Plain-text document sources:
——————————

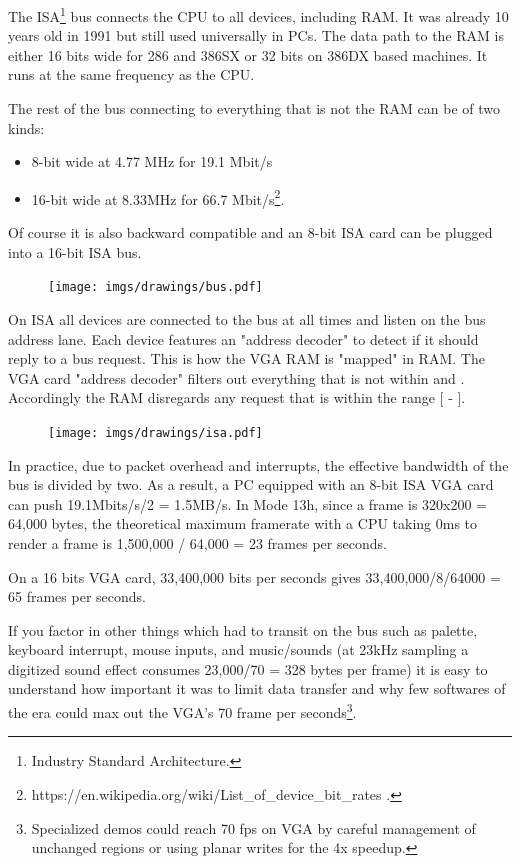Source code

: \documentclass[book.tex]{subfiles}
\begin{document}
The ISA\footnote{Industry Standard Architecture.} bus connects the CPU to all devices, including RAM. It was already 10 years old in 1991 but still used universally in PCs. The data path to the RAM is either 16 bits wide for 286 and 386SX or 32 bits on 386DX based machines. It runs at the same frequency as the CPU.\\
\par
The rest of the bus connecting to everything that is not the RAM can be of two kinds:
\begin{itemize}
\item 8-bit wide at 4.77 MHz  for 19.1 Mbit/s
\item 16-bit wide at 8.33MHz for 66.7 Mbit/s\footnote{https://en.wikipedia.org/wiki/List\_of\_device\_bit\_rates .}.
\end{itemize}
Of course it is also backward compatible and an 8-bit ISA card can be plugged into a 16-bit ISA bus.\\
\par
\begin{figure}[H]
\centering
      \texttt{[image: imgs/drawings/bus.pdf]}
\end{figure}
\par
{} On ISA all devices are connected to the bus at all times and listen on the bus address lane. Each device features an "address decoder" to detect if it should reply to a bus request. This is how the VGA RAM is "mapped" in RAM. The VGA card "address decoder"  filters out everything that is not within  and . Accordingly the RAM disregards any request that is within the range [ - ].\\
\par
 \begin{figure}[H]
\centering
\texttt{[image: imgs/drawings/isa.pdf]}
\end{figure}

\par
 In practice, due to packet overhead and interrupts, the effective bandwidth of the bus is divided by two. As a result, a PC equipped with an 8-bit ISA VGA card can push 19.1Mbits/s/2 = 1.5MB/s. In Mode 13h, since a frame is 320x200 = 64,000 bytes, the theoretical maximum framerate with a CPU taking 0ms to render a frame is 1,500,000 / 64,000 = 23 frames per seconds.\\
 \par
 On a 16 bits VGA card, 33,400,000 bits per seconds gives 33,400,000/8/64000 = 65 frames per seconds.\\
 \par
 If you factor in other things which had to transit on the bus such as palette, keyboard interrupt, mouse inputs, and music/sounds (at 23kHz sampling a digitized sound effect consumes 23,000/70 = 328 bytes per frame) it is easy to understand how important it was to limit data transfer and why few softwares of the era could max out the VGA's 70 frame per seconds\footnote{Specialized demos could reach 70 fps on VGA by careful management of unchanged regions or using planar writes for the 4x speedup.}.
\end{document}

——————————

● What needs to be done
Your reply must reproduce all of the entries exactly and contain no pictures.

● Result below
Source code

: \documentclass[book.tex]{subfiles}
\begin{document}
The ISA\footnote{Industry Standard Architecture.} bus connects the CPU to all devices, including RAM. It was already 10 years old in 1991 but still used universally in PCs. The data path to the RAM is either 16 bits wide for 286 and 386SX or 32 bits on 386DX based machines. It runs at the same frequency as the CPU.\\
\par
The rest of the bus connecting to everything that is not the RAM can be of two kinds:
\begin{itemize}
\item 8-bit wide at 4.77 MHz  for 19.1 Mbit/s
\item 16-bit wide at 8.33MHz for 66.7 Mbit/s\footnote{https://en.wikipedia.org/wiki/List\_of\_device\_bit\_rates .}.
\end{itemize}
Of course it is also backward compatible and an 8-bit ISA card can be plugged into a 16-bit ISA bus.\\
\par
\begin{figure}[H]
\centering
      \texttt{[image: imgs/drawings/bus.pdf]}
\end{figure}
\par
{} On ISA all devices are connected to the bus at all times and listen on the bus address lane. Each device features an "address decoder" to detect if it should reply to a bus request. This is how the VGA RAM is "mapped" in RAM. The VGA card "address decoder"  filters out everything that is not within  and . Accordingly the RAM disregards any request that is within the range [ - ].\\
\par
 \begin{figure}[H]
\centering
\texttt{[image: imgs/drawings/isa.pdf]}
\end{figure}

\par
 In practice, due to packet overhead and interrupts, the effective bandwidth of the bus is divided by two. As a result, a PC equipped with an 8-bit ISA VGA card can push 19.1Mbits/s/2 = 1.5MB/s. In Mode 13h, since a frame is 320x200 = 64,000 bytes, the theoretical maximum framerate with a CPU taking 0ms to render a frame is 1,500,000 / 64,000 = 23 frames per seconds.\\
 \par
 On a 16 bits VGA card, 33,400,000 bits per seconds gives 33,400,000/8/64000 = 65 frames per seconds.\\
 \par
 If you factor in other things which had to transit on the bus such as palette, keyboard interrupt, mouse inputs, and music/sounds (at 23kHz sampling a digitized sound effect consumes 23,000/70 = 328 bytes per frame) it is easy to understand how important it was to limit data transfer and why few softwares of the era could max out the VGA's 70 frame per seconds\footnote{Specialized demos could reach 70 fps on VGA by careful management of unchanged regions or using planar writes for the 4x speedup.}.
\end{document}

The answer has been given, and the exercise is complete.